Across the 192 bundles that TAC SMEs were able to analyze during the period designated for the POC, Zebrium’s ML was able to correctly identify the results 95.8% of the time (a significant improvement over the success criterion of 50% accuracy).
Just as importantly, the user feedback from TAC SMEs, highlighted just how much of an improvement the addition of Zebrium made to the log analysis workflow:
“It was very easy to find the errors, they pop up immediately…I’ll find relevant logs much faster.”

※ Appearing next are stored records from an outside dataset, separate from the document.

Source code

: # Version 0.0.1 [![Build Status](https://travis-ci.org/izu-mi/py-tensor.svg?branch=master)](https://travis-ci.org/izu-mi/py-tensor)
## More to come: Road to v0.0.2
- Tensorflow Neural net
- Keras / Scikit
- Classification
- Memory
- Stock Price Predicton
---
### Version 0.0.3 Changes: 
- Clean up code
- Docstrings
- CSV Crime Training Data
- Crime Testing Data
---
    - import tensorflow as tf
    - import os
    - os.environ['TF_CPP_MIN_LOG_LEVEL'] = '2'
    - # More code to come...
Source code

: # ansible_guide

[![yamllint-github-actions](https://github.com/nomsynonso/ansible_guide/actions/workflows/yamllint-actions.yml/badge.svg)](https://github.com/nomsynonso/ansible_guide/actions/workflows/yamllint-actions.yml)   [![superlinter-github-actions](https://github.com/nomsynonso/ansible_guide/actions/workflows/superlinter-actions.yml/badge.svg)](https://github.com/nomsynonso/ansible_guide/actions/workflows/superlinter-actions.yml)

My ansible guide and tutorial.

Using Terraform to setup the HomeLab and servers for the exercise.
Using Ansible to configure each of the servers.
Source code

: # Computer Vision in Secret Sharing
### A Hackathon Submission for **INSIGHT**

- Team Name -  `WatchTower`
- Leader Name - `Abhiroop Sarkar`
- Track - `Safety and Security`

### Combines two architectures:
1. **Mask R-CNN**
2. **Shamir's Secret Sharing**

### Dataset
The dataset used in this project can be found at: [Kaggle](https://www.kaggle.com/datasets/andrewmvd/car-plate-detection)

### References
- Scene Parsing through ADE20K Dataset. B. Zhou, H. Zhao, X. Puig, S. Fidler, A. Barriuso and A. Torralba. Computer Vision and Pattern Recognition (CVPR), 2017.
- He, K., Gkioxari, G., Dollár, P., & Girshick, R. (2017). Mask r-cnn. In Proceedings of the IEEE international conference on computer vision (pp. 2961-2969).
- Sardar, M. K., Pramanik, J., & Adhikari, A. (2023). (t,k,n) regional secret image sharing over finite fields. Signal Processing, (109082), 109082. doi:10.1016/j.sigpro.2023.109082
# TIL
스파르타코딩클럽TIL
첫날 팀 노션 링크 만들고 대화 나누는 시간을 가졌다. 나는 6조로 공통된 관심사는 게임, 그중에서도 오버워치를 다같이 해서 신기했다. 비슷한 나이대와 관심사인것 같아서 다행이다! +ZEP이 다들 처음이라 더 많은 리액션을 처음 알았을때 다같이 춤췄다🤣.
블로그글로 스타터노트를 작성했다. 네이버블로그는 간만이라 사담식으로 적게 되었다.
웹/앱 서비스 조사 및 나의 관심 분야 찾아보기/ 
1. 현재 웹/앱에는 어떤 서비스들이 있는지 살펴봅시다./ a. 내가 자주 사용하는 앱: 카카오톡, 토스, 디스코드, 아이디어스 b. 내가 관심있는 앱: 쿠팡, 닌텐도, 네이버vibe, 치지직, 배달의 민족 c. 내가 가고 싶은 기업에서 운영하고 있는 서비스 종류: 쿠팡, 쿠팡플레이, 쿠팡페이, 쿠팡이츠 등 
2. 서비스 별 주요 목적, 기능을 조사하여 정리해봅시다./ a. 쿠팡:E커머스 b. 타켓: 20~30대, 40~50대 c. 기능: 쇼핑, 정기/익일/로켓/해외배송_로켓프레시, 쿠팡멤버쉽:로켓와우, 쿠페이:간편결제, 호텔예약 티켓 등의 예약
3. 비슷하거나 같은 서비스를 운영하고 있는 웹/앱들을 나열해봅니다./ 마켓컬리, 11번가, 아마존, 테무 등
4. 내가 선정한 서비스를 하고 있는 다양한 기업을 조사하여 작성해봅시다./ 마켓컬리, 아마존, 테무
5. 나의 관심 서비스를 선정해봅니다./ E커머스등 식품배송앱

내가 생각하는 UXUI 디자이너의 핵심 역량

“It's a really smart tool that can quickly narrow down problem error messages.”
“This is amazing to see. This wasn’t an easy issue and to see that [the ML] analysis was able to point us in right direction is very positive.”
“Zebrium added color to the drab black and white process of log analysis”
Following are the results for each of the four product lines:
In this detailed study of 192 actual customer Service Requests, Zebrium’s machine learning was able to correctly identify the root cause in 95.8% of the cases. User feedback praised the quality of the root cause reports and experienced significant time savings compared to manual log analysis.
As a result of this, at the time of writing, we are in the process of rolling this solution into production for use across an initial tranche of 8 product lines in TAC centers around the world.
It is believed that the addition of Zebrium’s machine learning to the existing TAC tool kit, will allow TAC to achieve a significant increase in case resolution times for SRs that require log file analysis. This will not only improve customer satisfaction but will also drive significant cost savings by slashing thousands of hours of time each month that would otherwise be spent manually analyzing logs.